[Aim of the exercise]:
Report back each line of the data that contains the word "function".
--- START ---
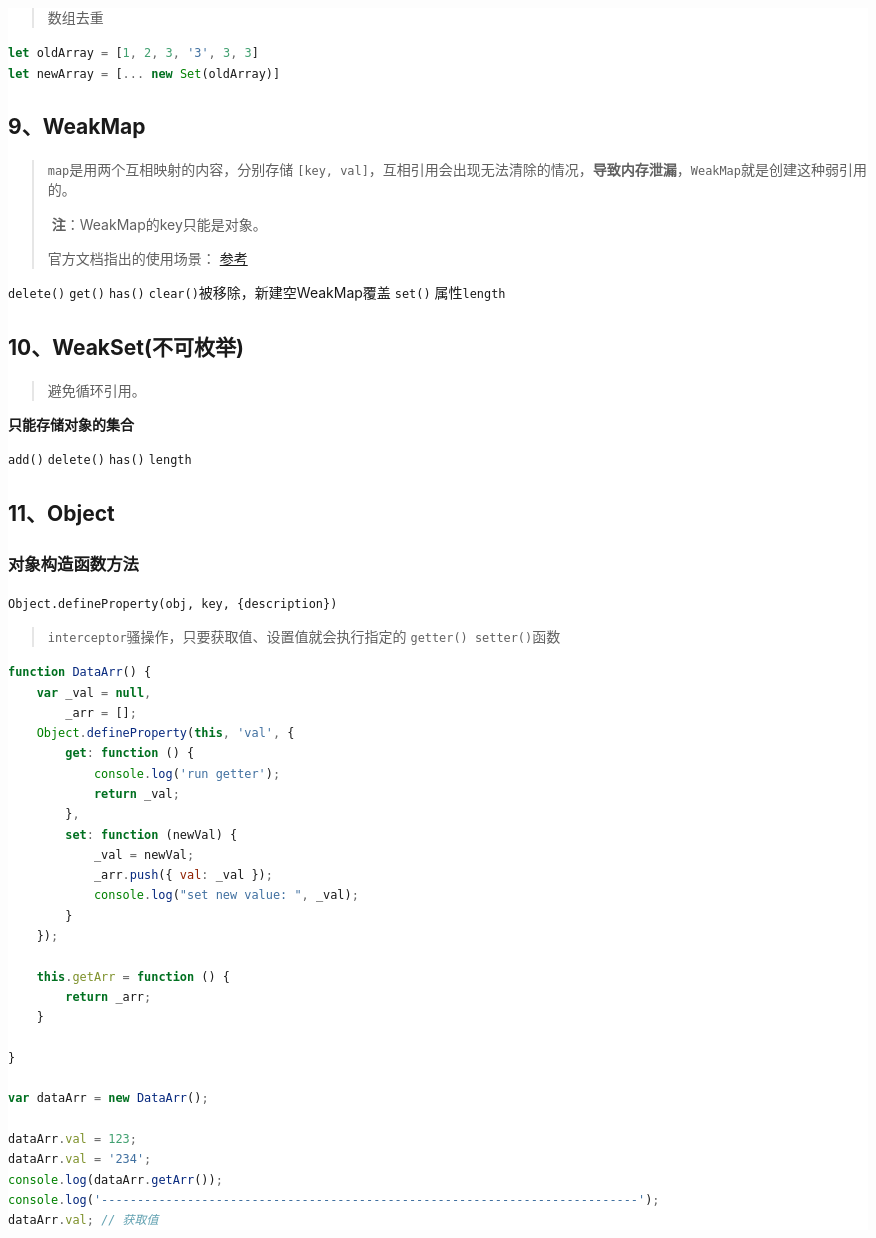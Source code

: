 > 数组去重

```javascript
let oldArray = [1, 2, 3, '3', 3, 3]
let newArray = [... new Set(oldArray)]
```

## 9、WeakMap

> `map`是用两个互相映射的内容，分别存储 `[key, val]`，互相引用会出现无法清除的情况，**导致内存泄漏**，`WeakMap`就是创建这种弱引用的。
>
> ​	**注**：WeakMap的key只能是对象。
>
> 官方文档指出的使用场景： [参考](https://developer.mozilla.org/zh-CN/docs/Web/JavaScript/Reference/Global_Objects/WeakMap)

`delete()`       `get()`          `has()`          `clear()`被移除，新建空WeakMap覆盖          `set()`                   属性`length`          

## 10、WeakSet\(不可枚举\)

>  避免循环引用。

**只能存储对象的集合**

`add()`	`delete()`	`has()`	`length`

## 11、Object

### 对象构造函数方法

`Object.defineProperty(obj, key, {description})`

> `interceptor`骚操作，只要获取值、设置值就会执行指定的 `getter() setter()`函数

```javascript
function DataArr() {
    var _val = null,
        _arr = [];
    Object.defineProperty(this, 'val', {
        get: function () {
            console.log('run getter');
            return _val;
        },
        set: function (newVal) {
            _val = newVal;
            _arr.push({ val: _val });
            console.log("set new value: ", _val);
        }
    });

    this.getArr = function () {
        return _arr;
    }

}

var dataArr = new DataArr();

dataArr.val = 123;
dataArr.val = '234';
console.log(dataArr.getArr());
console.log('---------------------------------------------------------------------------');
dataArr.val; // 获取值
```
--- END ---
[Exercise answer]:
function DataArr() {
        get: function () {
        set: function (newVal) {
    this.getArr = function () {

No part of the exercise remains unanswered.